Which lines in the records below include the word "they"? Report each of them in full.

### Stored data

%%

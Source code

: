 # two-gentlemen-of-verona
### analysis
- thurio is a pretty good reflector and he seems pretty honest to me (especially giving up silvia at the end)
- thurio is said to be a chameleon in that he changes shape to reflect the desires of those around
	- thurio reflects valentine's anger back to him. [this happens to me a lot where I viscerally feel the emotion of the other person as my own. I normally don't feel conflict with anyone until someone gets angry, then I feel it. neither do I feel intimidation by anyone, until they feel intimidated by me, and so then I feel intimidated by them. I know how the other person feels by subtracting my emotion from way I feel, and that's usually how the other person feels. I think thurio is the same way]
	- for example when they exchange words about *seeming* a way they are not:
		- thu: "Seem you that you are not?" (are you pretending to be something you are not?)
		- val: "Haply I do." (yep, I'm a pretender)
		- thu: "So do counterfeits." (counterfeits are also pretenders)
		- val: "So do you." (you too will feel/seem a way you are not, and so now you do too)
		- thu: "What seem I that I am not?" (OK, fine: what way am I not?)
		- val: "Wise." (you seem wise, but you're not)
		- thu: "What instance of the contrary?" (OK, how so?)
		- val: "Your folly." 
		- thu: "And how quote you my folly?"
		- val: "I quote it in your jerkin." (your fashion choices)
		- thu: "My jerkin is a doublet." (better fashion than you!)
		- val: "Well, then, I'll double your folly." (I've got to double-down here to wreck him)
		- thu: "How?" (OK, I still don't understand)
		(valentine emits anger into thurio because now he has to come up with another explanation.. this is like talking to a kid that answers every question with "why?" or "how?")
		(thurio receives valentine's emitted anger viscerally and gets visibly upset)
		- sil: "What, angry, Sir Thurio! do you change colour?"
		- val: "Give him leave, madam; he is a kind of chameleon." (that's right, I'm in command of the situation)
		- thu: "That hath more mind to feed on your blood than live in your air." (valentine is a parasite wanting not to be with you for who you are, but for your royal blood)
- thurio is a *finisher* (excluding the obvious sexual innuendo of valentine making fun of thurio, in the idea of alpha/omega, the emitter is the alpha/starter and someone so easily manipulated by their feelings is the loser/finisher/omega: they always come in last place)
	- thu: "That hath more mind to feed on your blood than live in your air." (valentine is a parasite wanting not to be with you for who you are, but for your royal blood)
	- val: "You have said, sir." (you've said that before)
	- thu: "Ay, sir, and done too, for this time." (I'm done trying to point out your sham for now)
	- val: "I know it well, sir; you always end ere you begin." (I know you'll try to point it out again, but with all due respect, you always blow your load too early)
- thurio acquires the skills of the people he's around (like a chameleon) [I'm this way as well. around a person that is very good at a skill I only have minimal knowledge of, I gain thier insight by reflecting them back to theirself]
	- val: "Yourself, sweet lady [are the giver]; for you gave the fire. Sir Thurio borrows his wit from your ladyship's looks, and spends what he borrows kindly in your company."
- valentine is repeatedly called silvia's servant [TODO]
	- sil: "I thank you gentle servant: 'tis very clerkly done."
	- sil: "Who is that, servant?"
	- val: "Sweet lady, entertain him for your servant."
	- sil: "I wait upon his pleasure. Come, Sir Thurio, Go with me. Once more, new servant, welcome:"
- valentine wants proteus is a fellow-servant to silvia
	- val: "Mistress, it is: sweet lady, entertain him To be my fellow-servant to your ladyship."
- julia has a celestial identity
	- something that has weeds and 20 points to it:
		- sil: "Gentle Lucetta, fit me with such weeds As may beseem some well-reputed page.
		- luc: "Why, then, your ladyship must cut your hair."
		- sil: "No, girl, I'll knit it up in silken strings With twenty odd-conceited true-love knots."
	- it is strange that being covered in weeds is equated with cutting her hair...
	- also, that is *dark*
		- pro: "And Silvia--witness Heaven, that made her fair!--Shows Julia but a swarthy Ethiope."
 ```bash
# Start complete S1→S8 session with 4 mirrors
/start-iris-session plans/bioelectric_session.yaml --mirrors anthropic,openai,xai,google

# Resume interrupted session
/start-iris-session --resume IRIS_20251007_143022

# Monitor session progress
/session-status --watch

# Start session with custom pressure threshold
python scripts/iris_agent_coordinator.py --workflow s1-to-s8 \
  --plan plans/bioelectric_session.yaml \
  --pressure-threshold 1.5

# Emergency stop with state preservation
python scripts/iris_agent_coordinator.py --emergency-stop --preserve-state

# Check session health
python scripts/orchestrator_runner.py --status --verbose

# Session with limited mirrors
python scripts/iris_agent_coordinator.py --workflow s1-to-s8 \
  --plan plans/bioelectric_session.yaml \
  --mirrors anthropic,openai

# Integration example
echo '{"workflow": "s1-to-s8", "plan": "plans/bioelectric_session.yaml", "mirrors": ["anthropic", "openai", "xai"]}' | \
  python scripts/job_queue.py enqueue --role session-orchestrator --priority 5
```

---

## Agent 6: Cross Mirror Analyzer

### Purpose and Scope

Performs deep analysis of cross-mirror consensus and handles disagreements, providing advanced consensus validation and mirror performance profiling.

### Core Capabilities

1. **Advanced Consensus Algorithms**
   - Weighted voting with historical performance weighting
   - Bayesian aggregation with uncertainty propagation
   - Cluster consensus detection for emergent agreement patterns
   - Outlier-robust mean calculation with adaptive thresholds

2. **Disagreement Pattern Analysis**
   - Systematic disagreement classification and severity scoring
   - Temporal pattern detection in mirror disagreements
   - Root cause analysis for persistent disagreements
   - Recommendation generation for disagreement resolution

%%

### ANSWER BELOW
	- thurio reflects valentine's anger back to him. [this happens to me a lot where I viscerally feel the emotion of the other person as my own. I normally don't feel conflict with anyone until someone gets angry, then I feel it. neither do I feel intimidation by anyone, until they feel intimidated by me, and so then I feel intimidated by them. I know how the other person feels by subtracting my emotion from way I feel, and that's usually how the other person feels. I think thurio is the same way]
	- for example when they exchange words about *seeming* a way they are not:
- thurio is a *finisher* (excluding the obvious sexual innuendo of valentine making fun of thurio, in the idea of alpha/omega, the emitter is the alpha/starter and someone so easily manipulated by their feelings is the loser/finisher/omega: they always come in last place)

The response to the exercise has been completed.